** Opening Information shown block **

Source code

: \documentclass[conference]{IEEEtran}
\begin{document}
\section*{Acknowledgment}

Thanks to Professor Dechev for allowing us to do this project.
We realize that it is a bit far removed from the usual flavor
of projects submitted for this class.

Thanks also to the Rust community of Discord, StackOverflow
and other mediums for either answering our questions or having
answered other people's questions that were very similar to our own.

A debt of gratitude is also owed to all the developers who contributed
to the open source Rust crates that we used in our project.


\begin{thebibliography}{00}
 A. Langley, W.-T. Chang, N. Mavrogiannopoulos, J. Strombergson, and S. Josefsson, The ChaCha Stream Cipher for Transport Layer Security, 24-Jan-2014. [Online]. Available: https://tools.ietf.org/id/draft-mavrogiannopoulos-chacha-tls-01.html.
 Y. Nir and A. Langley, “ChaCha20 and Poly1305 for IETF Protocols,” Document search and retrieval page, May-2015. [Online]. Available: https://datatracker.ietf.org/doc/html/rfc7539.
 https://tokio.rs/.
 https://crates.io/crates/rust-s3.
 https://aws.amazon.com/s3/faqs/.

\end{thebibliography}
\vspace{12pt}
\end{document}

** Closing Information shown block **
** Opening Information shown block **

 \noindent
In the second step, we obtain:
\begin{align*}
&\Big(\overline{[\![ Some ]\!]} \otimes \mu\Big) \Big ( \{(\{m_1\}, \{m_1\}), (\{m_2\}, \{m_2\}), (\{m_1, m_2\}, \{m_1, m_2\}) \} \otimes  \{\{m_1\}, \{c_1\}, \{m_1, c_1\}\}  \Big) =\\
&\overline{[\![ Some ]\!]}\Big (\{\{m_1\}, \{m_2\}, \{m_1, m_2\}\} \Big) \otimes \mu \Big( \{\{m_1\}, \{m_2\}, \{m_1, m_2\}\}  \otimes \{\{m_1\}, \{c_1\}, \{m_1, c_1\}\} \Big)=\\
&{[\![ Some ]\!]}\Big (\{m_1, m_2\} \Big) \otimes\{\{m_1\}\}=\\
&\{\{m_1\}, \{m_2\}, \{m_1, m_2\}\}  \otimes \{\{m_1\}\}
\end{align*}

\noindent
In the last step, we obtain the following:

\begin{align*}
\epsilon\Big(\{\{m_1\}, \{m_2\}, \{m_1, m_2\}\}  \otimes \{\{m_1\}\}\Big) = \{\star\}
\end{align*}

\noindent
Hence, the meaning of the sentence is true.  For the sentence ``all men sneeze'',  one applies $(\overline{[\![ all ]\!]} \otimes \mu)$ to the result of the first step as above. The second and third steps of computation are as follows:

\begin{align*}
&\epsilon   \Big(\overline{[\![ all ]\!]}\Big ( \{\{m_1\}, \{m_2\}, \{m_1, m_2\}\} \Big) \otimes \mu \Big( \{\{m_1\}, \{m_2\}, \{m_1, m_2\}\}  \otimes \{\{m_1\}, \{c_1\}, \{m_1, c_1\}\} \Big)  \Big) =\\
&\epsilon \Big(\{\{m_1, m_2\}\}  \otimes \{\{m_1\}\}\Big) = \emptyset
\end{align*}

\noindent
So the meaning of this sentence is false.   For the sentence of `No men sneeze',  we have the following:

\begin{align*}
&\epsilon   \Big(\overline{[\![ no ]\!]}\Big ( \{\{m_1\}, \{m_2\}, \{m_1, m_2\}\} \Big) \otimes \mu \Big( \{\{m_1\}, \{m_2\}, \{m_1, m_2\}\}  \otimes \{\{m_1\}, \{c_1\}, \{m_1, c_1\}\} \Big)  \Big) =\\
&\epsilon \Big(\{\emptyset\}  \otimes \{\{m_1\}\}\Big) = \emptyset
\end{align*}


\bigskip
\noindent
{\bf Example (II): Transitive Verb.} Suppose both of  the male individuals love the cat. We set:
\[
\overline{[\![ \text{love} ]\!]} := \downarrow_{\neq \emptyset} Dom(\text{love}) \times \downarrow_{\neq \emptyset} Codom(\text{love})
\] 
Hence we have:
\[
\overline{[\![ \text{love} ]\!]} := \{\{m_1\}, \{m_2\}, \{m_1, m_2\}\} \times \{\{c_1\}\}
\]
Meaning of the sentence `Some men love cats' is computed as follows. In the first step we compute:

** Closing Information shown block **

Goal of the exercise - Looking back over the data above, restate word for word the lines that begin at the line with "Source code" and end at the line with "and other mediums", inclusive.

Result for this task -
Source code

: \documentclass[conference]{IEEEtran}
\begin{document}
\section*{Acknowledgment}

Thanks to Professor Dechev for allowing us to do this project.
We realize that it is a bit far removed from the usual flavor
of projects submitted for this class.

Thanks also to the Rust community of Discord, StackOverflow
and other mediums for either answering our questions or having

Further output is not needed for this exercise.